[Start of Attachment]

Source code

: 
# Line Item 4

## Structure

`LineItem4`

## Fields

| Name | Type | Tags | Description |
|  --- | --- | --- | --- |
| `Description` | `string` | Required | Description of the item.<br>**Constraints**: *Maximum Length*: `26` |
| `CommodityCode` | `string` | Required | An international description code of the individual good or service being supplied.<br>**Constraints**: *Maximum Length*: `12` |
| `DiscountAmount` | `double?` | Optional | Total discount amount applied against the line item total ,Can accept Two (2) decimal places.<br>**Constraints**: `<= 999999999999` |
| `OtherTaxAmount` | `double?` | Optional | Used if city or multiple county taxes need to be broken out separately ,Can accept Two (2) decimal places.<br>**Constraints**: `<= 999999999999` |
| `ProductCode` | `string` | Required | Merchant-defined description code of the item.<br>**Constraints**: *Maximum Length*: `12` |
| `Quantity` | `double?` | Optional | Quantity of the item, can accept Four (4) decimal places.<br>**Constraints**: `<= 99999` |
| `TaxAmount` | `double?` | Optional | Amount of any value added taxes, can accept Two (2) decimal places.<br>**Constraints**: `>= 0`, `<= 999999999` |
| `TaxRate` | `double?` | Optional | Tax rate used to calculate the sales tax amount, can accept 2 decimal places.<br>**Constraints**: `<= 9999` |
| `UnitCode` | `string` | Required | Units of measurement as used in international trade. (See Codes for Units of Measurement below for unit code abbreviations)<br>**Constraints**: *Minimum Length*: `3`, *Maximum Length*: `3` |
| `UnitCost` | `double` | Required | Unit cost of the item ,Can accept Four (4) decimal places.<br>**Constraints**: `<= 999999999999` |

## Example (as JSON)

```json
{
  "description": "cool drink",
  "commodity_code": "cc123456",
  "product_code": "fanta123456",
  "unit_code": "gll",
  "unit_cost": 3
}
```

[End of Attachment]

There is a line with "## Structure" and a line with "Required | Description" above. Copy exactly those two lines and all lines between them, with nothing else.

_EXPECTED OUTPUT:_
## Structure

`LineItem4`

## Fields

| Name | Type | Tags | Description |
|  --- | --- | --- | --- |
| `Description` | `string` | Required | Description of the item.<br>**Constraints**: *Maximum Length*: `26` |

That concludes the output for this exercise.